メンタルが変わると、生き方が変わります。世の中が違って見えてきます。そうすれば、残りの人生がより充実したものになることは間違いありません。そうして70代にもなったならば、むしろ、奔放ほんぽうなくらい自由に生きたほうがいいと思います。

それが80代、90代を豊かにする秘訣です。

「70代の生き方」が後半生を決める

知的な面でも同じです。家に閉じこもって本を読むのではなく、外に出て、同年代の友人たちと議論したり、映画や演劇の感想を語り合ったり、あるいはブログやホームページのようなアウトプットの場を設ける。そのほうが、脳ははるかに刺激され、若々しさを保つことができます。

和田秀樹『幸齢者』(プレジデント社)
和田秀樹『幸齢者 幸せな老後のためのマインドリセット』(プレジデント社)

もちろん、それでも生物としての“老い”には逆らえません。

80代後半になれば、どんな人でも筋肉の衰えを自覚しますし、半数の人に認知症の症状が現れます。体の頑張りも利かなくなっていきます。

「そのようになる前」が大切です。人生の分岐点はまさに“ここ”にあります。

たとえば80代になっても、知的好奇心を失うことなく、多彩な人間関係を保っている人がいます。そういう人は、70代を自由奔放、活力いっぱいに過ごした人です。

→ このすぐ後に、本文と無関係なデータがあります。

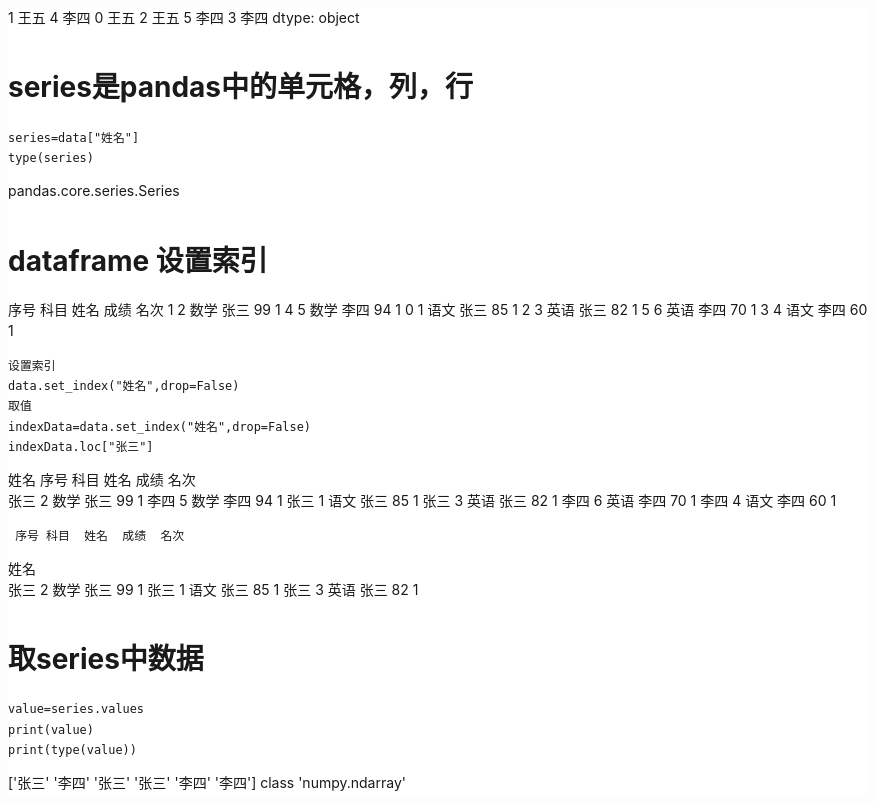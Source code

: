 1    王五
4    李四
0    王五
2    王五
5    李四
3    李四
dtype: object

# series是pandas中的单元格，列，行

```
series=data["姓名"]
type(series)
```

pandas.core.series.Series

# dataframe 设置索引
序号	科目	姓名	成绩	名次
1	2	数学	张三	99	1
4	5	数学	李四	94	1
0	1	语文	张三	85	1
2	3	英语	张三	82	1
5	6	英语	李四	70	1
3	4	语文	李四	60	1
```
设置索引
data.set_index("姓名",drop=False)
取值
indexData=data.set_index("姓名",drop=False)
indexData.loc["张三"]
```

姓名   序号	科目	姓名	成绩	名次	
张三	2	数学	张三	99	1
李四	5	数学	李四	94	1
张三	1	语文	张三	85	1
张三	3	英语	张三	82	1
李四	6	英语	李四	70	1
李四	4	语文	李四	60	1


	 序号	科目	姓名	成绩	名次
姓名					
张三	2	数学	张三	99	1
张三	1	语文	张三	85	1
张三	3	英语	张三	82	1


# 取series中数据

```
value=series.values 
print(value)
print(type(value))
```
['张三' '李四' '张三' '张三' '李四' '李四']
class 'numpy.ndarray'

定年後の60代、あるいは70代をどう過ごすかは、ことほどさように人生の後半生を大きく左右する重要な選択になるのです。

80歳を越えてもバイタリティ溢れる人々の共通点

人間は年齢を重ねていくうちに、脳の前頭葉が衰えていきます。

前頭葉の機能が衰えると、思考が鈍くなってしまううえ、無関心や意欲・創造性の低下を引き起こします。さらに新規のシチュエーションへの対応能力、感情コントロール能力も落ちてきます。

でも前頭葉は、使い続けている限り、そう急激には衰えません。70代になったからといって自分にがまんを強いることなく奔放に生きていけば、前頭葉が衰えるスピードを遅らせることができるのです。

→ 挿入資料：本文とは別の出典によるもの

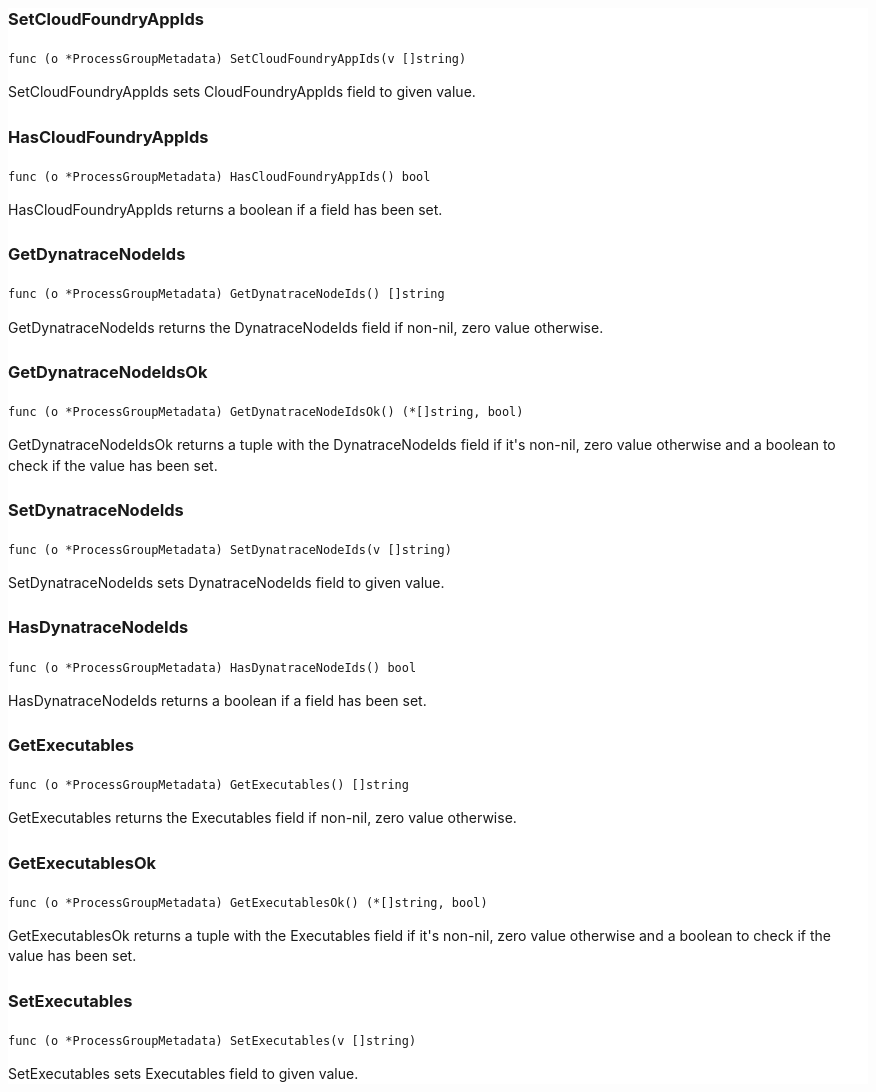### SetCloudFoundryAppIds

`func (o *ProcessGroupMetadata) SetCloudFoundryAppIds(v []string)`

SetCloudFoundryAppIds sets CloudFoundryAppIds field to given value.

### HasCloudFoundryAppIds

`func (o *ProcessGroupMetadata) HasCloudFoundryAppIds() bool`

HasCloudFoundryAppIds returns a boolean if a field has been set.

### GetDynatraceNodeIds

`func (o *ProcessGroupMetadata) GetDynatraceNodeIds() []string`

GetDynatraceNodeIds returns the DynatraceNodeIds field if non-nil, zero value otherwise.

### GetDynatraceNodeIdsOk

`func (o *ProcessGroupMetadata) GetDynatraceNodeIdsOk() (*[]string, bool)`

GetDynatraceNodeIdsOk returns a tuple with the DynatraceNodeIds field if it's non-nil, zero value otherwise
and a boolean to check if the value has been set.

### SetDynatraceNodeIds

`func (o *ProcessGroupMetadata) SetDynatraceNodeIds(v []string)`

SetDynatraceNodeIds sets DynatraceNodeIds field to given value.

### HasDynatraceNodeIds

`func (o *ProcessGroupMetadata) HasDynatraceNodeIds() bool`

HasDynatraceNodeIds returns a boolean if a field has been set.

### GetExecutables

`func (o *ProcessGroupMetadata) GetExecutables() []string`

GetExecutables returns the Executables field if non-nil, zero value otherwise.

### GetExecutablesOk

`func (o *ProcessGroupMetadata) GetExecutablesOk() (*[]string, bool)`

GetExecutablesOk returns a tuple with the Executables field if it's non-nil, zero value otherwise
and a boolean to check if the value has been set.

### SetExecutables

`func (o *ProcessGroupMetadata) SetExecutables(v []string)`

SetExecutables sets Executables field to given value.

じつは前頭葉は、40代から萎縮いしゅくが目立ち始めます。早くも40代のうちから意欲や創造性をなくしてしまう人が世の中にはたくさんいる一方で、70歳、80歳を過ぎても画期的なアイデアを次から次へと思いつき、あふれんばかりのバイタリティで実現してしまう人も、現実に存在しています。

脳は使えば使うほど活性化し、年をとったからといってすべての人の前頭葉が衰えてしまうわけではありません。むしろ、意欲がある人は、それまでの人生経験を生かし、いっそう創造的な活動をすることも可能です。